D'après la CFCPI, le rapport n°326 de la Commission des lois portant adaptation du droit pénal à l'institution de la Cour pénale internationale commet une erreur fondamentale en considérant que ce n’est pas aux États ayant ratifié le Statut de Rome, mais à la CPI elle-même de se substituer à l’État défaillant qui aurait été normalement compétent pour juger l’auteur d’un crime international :
« En d’autres termes, parce qu’elles disposent d’une compétence de principe, les juridictions nationales doivent poursuivre et juger les crimes qui soit ont été commis sur leur territoire, soit impliquent leurs nationaux (auteur ou victime). Le principe de complémentarité joue lorsque l’auteur ne répond pas aux critères de compétence de droit commun. Ce n’est pas aux États parties mais à la CPI de se substituer à l’État défaillant qui aurait été normalement compétent pour juger l’auteur d’un crime international. Quelle juridiction plus légitime que la Cour pénale internationale peut, sans blesser le principe d’égalité entre les États au sein de la communauté internationale, assumer une telle mission ? » (page 25, souligné dans le rapport).
Toute l’architecture du système de justice pénale internationale créé par le Statut de Rome est ainsi anéantie d’un trait de plume.

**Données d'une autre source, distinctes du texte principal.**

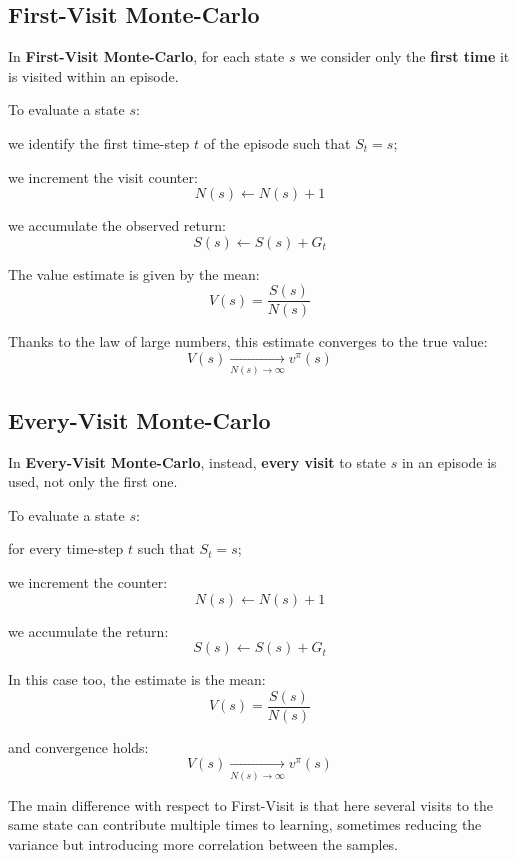 \subsection{First-Visit Monte-Carlo}

In \textbf{First-Visit Monte-Carlo}, for each state $s$ we consider only
the \textbf{first time} it is visited within an episode.

To evaluate a state $s$:

\begin{compactitemize}
    \item we identify the first time-step $t$ of the episode such that $S_t = s$;
    \item we increment the visit counter:
    \[
    N(s) \leftarrow N(s) + 1
    \]
    \item we accumulate the observed return:
    \[
    S(s) \leftarrow S(s) + G_t
    \]
\end{compactitemize}

The value estimate is given by the mean:
\[
V(s) = \frac{S(s)}{N(s)}
\]

Thanks to the law of large numbers, this estimate converges to the true value:
\[
V(s) \xrightarrow[N(s)\to\infty]{} v^\pi(s)
\]

\subsection{Every-Visit Monte-Carlo}

In \textbf{Every-Visit Monte-Carlo}, instead, \textbf{every visit} to state $s$
in an episode is used, not only the first one.

To evaluate a state $s$:

\begin{compactitemize}
    \item for every time-step $t$ such that $S_t = s$;
    \item we increment the counter:
    \[
    N(s) \leftarrow N(s) + 1
    \]
    \item we accumulate the return:
    \[
    S(s) \leftarrow S(s) + G_t
    \]
\end{compactitemize}

In this case too, the estimate is the mean:
\[
V(s) = \frac{S(s)}{N(s)}
\]

and convergence holds:
\[
V(s) \xrightarrow[N(s)\to\infty]{} v^\pi(s)
\]

\noindent
The main difference with respect to First-Visit is that here several visits to the same state
can contribute multiple times to learning, sometimes reducing the variance
but introducing more correlation between the samples.

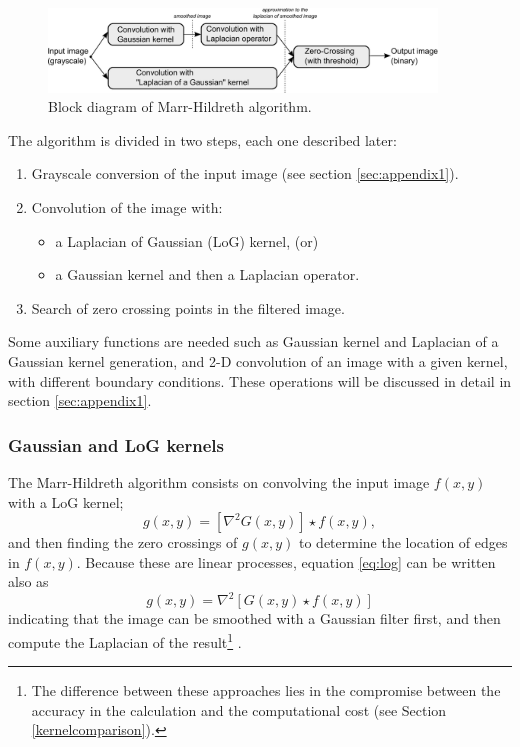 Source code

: \documentclass{ipol}
\numberwithin{equation}{section}
\numberwithin{table}{section}
\begin{document}
{\begin{figure}[!b]
	\centering
	\includegraphics[width=0.92\textwidth]{blockdiagram2.pdf}
	\caption{Block diagram of Marr-Hildreth algorithm.}
	\label{fig:blockdiagram2}
\end{figure}

The algorithm is divided in two steps, each one described later:
\begin{enumerate}
	\item Grayscale conversion of the input image (see section \ref{sec:appendix1}).
	\item Convolution of the image with:
	\begin{itemize}
		\item a Laplacian of Gaussian (LoG) kernel, (or)
		\item a Gaussian kernel and then a Laplacian operator.
	\end{itemize}
	\item Search of zero crossing points in the filtered image.
\end{enumerate}

Some auxiliary functions are needed such as Gaussian kernel and Laplacian of a Gaussian 
kernel generation, and 2-D convolution of an image with a given kernel, 
with different boundary conditions. These operations will be discussed 
in detail in section \ref{sec:appendix1}.


\subsubsection{Gaussian and LoG kernels}

The Marr-Hildreth algorithm consists on convolving the input image $f(x,y)$ with a LoG kernel;
\begin{equation}\label{eq:log}
  g(x,y) = [\nabla^2G(x,y)]\star f(x,y), 
\end{equation}
and then finding the zero crossings of $g(x,y)$ to determine the location of edges in $f(x,y)$. 
Because these are linear processes, equation \ref{eq:log} can be written also as
\begin{equation}
  g(x,y) = \nabla^2[G(x,y)\star f(x,y)]
\end{equation}
indicating that the image can be smoothed with a Gaussian filter first, and then compute the Laplacian of the result\footnote{The difference between these approaches lies in the compromise between the accuracy in the calculation and the computational cost (see Section \ref{kernelcomparison}).} .

}
\end{document}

L’article 17 du Statut de Rome prévoit que la CPI, dont les moyens sont limités, se réserve pour les affaires les plus graves : pour toutes les autres - le plus grand nombre - le Statut rappelle « qu’il est du devoir de chaque État de soumettre à sa juridiction criminelle les auteurs de crimes internationaux ».
Lorsque la justice d’un État dévasté par les conflits est défaillante, le législateur français ne peut pas se défausser ainsi sur la CPI. La France a pris des engagements à l’égard de la communauté internationale, elle doit les assumer.
Dans le cas contraire, elle inciterait les criminels que la CPI ne peut pas juger elle-même à trouver l’impunité sur le territoire français. Cela marginaliserait la France par rapport au reste de l’Europe et décrédibiliserait les leçons que notre pays donne volontiers au reste du monde (ainsi en incitant le Sénégal à juger le dictateur tchadien Hissène Habré).
La CFCPI appelle le Sénat à amender le projet de loi en rendant les tribunaux français compétents pour juger les criminels internationaux trouvés en France, lorsqu’ils ne peuvent être jugés ni par la justice de leur pays, ni par la Cour pénale internationale.